** Opening Listed records block **

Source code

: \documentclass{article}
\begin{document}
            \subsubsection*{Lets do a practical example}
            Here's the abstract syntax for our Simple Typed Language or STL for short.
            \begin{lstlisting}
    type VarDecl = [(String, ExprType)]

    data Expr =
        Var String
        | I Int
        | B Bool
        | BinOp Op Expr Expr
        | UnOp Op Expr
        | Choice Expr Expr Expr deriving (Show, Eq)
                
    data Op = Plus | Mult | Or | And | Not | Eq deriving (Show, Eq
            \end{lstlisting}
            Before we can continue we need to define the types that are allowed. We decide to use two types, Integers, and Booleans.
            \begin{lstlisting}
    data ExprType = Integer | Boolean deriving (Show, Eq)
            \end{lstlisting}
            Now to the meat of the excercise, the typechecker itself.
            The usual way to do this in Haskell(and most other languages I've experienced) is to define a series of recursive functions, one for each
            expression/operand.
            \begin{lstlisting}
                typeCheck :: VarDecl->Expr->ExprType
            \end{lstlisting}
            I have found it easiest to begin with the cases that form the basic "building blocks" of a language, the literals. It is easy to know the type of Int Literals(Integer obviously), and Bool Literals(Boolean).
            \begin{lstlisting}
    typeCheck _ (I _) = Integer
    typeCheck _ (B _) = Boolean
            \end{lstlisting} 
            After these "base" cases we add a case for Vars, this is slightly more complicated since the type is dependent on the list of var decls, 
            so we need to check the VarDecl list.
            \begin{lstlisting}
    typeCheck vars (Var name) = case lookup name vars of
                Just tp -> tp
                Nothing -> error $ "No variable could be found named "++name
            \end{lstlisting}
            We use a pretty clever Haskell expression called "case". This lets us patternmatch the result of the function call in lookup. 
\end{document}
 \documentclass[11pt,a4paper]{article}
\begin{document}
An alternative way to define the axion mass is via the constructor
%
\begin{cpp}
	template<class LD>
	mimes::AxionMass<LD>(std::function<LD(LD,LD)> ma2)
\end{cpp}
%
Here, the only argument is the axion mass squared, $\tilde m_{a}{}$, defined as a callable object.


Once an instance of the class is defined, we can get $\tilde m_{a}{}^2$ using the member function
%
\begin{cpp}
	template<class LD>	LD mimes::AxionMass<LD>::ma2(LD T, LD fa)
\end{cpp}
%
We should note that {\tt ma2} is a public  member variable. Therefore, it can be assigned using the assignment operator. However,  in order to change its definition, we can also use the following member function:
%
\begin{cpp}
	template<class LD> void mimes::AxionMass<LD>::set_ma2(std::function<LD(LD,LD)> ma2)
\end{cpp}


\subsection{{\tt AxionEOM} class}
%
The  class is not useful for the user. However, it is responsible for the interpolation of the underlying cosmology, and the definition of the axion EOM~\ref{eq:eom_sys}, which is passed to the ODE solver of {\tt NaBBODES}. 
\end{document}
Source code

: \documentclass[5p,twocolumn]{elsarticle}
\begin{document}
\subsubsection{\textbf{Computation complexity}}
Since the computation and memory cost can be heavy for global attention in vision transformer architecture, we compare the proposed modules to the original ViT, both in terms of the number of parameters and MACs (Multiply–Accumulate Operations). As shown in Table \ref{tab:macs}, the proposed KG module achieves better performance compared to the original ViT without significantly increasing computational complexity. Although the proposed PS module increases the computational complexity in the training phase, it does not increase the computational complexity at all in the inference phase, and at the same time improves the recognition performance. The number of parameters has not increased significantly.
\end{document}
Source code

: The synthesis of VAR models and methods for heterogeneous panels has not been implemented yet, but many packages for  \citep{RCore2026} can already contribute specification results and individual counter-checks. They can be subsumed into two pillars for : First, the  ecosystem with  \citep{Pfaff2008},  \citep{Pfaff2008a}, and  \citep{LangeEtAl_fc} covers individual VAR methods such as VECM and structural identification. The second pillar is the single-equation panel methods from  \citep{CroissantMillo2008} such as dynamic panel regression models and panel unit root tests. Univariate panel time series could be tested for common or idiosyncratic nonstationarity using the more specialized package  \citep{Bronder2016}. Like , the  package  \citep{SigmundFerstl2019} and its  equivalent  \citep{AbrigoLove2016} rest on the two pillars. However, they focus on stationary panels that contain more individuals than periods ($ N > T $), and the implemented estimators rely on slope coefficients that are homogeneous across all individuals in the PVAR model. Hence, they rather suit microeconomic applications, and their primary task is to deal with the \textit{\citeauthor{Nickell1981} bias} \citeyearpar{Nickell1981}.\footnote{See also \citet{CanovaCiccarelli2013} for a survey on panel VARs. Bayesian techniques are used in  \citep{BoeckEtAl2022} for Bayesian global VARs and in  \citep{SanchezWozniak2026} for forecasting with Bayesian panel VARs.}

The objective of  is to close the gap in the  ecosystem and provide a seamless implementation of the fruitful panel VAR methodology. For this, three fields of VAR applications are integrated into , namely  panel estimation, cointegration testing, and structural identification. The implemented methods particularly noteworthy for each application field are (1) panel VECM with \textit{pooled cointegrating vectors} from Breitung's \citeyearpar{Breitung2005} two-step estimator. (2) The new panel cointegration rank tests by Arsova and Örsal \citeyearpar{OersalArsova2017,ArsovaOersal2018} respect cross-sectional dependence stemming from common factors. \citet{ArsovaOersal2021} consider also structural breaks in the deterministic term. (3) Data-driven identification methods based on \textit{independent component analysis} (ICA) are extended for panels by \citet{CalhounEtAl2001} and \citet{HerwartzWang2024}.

** Closing Listed records block **
** Opening Listed records block **

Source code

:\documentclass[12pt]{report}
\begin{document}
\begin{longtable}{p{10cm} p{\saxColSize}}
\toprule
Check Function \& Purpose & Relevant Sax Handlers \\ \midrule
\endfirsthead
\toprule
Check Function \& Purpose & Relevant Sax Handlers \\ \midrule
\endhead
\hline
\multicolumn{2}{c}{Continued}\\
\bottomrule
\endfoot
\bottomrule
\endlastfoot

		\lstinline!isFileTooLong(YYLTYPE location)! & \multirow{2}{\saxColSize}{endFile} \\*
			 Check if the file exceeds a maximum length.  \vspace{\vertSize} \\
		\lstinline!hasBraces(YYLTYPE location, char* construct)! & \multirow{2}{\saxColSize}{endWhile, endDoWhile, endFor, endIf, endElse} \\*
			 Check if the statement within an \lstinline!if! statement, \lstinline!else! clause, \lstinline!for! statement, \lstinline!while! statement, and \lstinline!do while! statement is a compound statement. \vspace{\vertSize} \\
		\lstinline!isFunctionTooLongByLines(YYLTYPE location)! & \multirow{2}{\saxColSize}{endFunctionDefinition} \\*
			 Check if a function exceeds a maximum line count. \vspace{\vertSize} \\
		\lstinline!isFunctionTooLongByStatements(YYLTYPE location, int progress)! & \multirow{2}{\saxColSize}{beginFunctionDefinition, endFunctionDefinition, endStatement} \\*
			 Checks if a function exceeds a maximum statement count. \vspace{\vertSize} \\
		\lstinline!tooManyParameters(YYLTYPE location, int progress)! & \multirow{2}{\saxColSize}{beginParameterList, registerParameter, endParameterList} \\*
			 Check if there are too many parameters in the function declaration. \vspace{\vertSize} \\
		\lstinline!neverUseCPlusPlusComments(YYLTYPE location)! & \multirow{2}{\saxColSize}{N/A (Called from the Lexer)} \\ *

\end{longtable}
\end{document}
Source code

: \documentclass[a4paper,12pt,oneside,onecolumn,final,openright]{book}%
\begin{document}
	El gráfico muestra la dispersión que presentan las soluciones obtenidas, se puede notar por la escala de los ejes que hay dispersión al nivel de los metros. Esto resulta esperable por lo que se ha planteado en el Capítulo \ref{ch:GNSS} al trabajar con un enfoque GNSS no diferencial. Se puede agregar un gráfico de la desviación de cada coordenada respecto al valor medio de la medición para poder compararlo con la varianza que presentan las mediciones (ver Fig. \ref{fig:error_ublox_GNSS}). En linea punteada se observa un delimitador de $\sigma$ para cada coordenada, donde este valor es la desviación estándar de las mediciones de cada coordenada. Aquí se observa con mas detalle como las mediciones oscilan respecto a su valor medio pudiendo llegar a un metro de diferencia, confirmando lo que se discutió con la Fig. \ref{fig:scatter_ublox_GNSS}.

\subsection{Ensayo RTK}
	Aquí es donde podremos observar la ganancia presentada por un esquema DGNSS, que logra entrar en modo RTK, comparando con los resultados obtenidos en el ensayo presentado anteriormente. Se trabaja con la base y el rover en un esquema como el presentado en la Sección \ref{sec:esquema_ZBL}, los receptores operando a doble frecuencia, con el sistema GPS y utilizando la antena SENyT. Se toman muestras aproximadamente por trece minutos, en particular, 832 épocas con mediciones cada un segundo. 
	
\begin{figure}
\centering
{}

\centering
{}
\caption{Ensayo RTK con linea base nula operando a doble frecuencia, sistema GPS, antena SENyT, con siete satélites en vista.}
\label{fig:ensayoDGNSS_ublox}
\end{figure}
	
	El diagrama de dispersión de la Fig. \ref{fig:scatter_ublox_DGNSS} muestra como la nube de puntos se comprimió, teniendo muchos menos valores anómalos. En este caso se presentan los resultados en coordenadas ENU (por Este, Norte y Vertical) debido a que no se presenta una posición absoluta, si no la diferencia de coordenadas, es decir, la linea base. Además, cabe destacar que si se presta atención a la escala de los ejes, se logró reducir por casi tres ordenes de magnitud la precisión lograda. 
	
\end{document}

** Closing Listed records block **
** Opening Listed records block **

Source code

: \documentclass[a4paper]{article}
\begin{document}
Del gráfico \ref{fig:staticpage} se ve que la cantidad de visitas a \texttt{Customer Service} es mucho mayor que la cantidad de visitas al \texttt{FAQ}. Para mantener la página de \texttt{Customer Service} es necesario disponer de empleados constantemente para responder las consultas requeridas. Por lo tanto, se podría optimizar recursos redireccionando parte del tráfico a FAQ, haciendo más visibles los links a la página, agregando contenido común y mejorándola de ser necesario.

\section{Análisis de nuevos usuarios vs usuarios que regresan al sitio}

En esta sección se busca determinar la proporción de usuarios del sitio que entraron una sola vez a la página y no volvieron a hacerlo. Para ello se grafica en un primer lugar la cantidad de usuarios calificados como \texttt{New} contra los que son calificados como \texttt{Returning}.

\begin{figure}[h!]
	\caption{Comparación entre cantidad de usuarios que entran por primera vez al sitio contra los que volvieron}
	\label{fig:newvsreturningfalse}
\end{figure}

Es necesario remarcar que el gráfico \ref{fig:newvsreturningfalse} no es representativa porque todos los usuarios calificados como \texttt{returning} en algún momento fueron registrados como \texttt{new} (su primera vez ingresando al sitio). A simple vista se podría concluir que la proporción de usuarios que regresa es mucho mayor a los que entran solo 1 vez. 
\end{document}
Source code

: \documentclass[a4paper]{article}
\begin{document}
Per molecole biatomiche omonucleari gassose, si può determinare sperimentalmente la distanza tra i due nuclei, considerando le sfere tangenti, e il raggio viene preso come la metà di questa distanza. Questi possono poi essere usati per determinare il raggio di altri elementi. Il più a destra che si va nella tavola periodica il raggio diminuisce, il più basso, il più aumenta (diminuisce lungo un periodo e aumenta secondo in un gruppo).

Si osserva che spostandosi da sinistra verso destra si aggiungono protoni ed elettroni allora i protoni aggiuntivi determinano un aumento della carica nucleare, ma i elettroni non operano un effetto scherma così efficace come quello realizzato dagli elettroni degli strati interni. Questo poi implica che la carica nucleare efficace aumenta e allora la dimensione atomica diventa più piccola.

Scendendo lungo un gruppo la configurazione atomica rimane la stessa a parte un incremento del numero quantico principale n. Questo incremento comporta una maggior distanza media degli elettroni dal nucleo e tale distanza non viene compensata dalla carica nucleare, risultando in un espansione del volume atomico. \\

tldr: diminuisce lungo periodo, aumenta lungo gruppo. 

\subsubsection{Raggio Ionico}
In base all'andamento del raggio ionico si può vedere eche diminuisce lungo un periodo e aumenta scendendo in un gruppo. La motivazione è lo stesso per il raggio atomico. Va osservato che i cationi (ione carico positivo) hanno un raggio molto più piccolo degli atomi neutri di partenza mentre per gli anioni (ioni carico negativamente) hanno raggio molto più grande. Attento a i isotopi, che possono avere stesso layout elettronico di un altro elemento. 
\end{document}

** Closing Listed records block **

**Activity:** Beginning with the line above that contains "Per molecole biatomiche", copy each line exactly up to and including the line that contains "Si osserva che", and go no further.

**Response to this task:**
Per molecole biatomiche omonucleari gassose, si può determinare sperimentalmente la distanza tra i due nuclei, considerando le sfere tangenti, e il raggio viene preso come la metà di questa distanza. Questi possono poi essere usati per determinare il raggio di altri elementi. Il più a destra che si va nella tavola periodica il raggio diminuisce, il più basso, il più aumenta (diminuisce lungo un periodo e aumenta secondo in un gruppo).

Si osserva che spostandosi da sinistra verso destra si aggiungono protoni ed elettroni allora i protoni aggiuntivi determinano un aumento della carica nucleare, ma i elettroni non operano un effetto scherma così efficace come quello realizzato dagli elettroni degli strati interni. Questo poi implica che la carica nucleare efficace aumenta e allora la dimensione atomica diventa più piccola.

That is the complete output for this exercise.